* Record extracts *
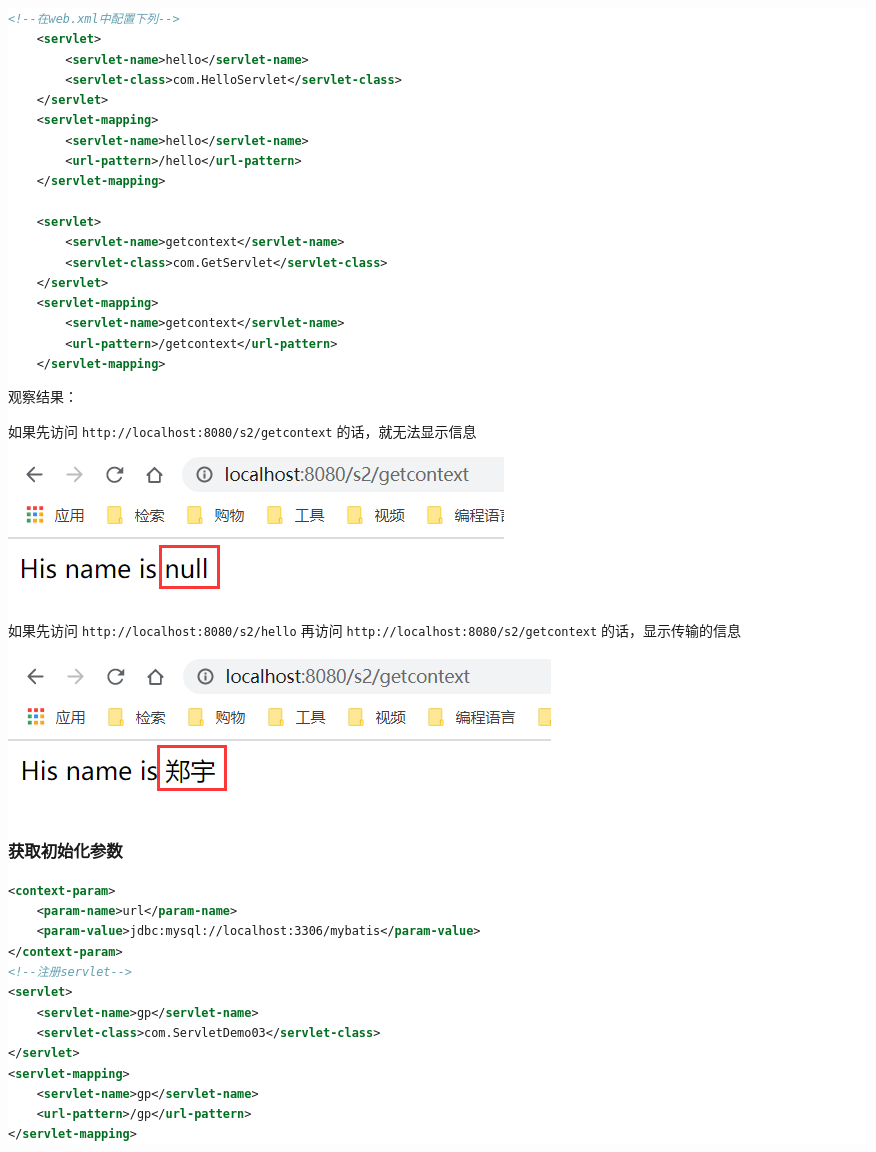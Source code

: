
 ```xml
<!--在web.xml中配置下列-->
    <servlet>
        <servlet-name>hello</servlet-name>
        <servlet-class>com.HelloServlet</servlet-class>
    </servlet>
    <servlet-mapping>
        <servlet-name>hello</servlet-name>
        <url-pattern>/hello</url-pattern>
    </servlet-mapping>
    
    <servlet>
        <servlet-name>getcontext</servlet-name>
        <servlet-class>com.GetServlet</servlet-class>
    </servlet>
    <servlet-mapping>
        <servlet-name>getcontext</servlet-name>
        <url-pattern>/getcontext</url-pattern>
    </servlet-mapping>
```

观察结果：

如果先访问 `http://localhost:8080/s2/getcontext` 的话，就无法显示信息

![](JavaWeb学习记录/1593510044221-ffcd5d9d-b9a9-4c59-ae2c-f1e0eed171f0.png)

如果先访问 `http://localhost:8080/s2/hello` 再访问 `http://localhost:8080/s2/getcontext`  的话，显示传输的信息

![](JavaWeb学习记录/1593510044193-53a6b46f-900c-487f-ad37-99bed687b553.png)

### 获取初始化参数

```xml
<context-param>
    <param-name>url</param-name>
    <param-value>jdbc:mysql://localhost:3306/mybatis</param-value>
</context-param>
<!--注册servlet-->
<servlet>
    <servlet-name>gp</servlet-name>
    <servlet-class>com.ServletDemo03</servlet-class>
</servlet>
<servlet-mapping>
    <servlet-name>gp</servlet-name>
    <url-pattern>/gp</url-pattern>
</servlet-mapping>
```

---

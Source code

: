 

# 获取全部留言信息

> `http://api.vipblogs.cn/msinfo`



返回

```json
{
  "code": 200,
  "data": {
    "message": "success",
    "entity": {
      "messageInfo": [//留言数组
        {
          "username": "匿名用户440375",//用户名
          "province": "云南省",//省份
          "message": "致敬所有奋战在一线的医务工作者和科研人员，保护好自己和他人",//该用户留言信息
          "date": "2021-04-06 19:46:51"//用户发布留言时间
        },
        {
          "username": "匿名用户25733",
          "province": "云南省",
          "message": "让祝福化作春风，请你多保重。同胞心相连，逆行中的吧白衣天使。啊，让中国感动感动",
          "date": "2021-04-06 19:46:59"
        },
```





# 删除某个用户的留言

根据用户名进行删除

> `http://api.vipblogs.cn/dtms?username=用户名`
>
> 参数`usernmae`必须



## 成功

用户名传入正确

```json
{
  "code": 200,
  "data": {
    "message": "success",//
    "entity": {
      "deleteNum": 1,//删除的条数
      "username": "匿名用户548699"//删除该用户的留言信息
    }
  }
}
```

* Your goal *
Within the material, how many lines hold the string "username"? Give the number by itself.

* Written reply *
4